** Task objective **
Only the line containing "transmission and ceilometer" and the lines after it, through the end of the data below, are to be returned, each exactly as it stands.

━━━━━ Task inputs

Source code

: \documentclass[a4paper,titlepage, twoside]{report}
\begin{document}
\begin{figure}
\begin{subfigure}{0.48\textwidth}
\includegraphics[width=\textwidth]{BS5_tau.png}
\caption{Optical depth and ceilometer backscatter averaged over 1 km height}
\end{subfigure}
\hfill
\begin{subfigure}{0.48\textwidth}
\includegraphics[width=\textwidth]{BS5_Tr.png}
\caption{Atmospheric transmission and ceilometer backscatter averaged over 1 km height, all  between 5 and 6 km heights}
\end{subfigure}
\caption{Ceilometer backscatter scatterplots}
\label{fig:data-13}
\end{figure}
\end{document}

━━━━━━━━━━

** Reply to the task **
\caption{Atmospheric transmission and ceilometer backscatter averaged over 1 km height, all  between 5 and 6 km heights}
\end{subfigure}
\caption{Ceilometer backscatter scatterplots}
\label{fig:data-13}
\end{figure}
\end{document}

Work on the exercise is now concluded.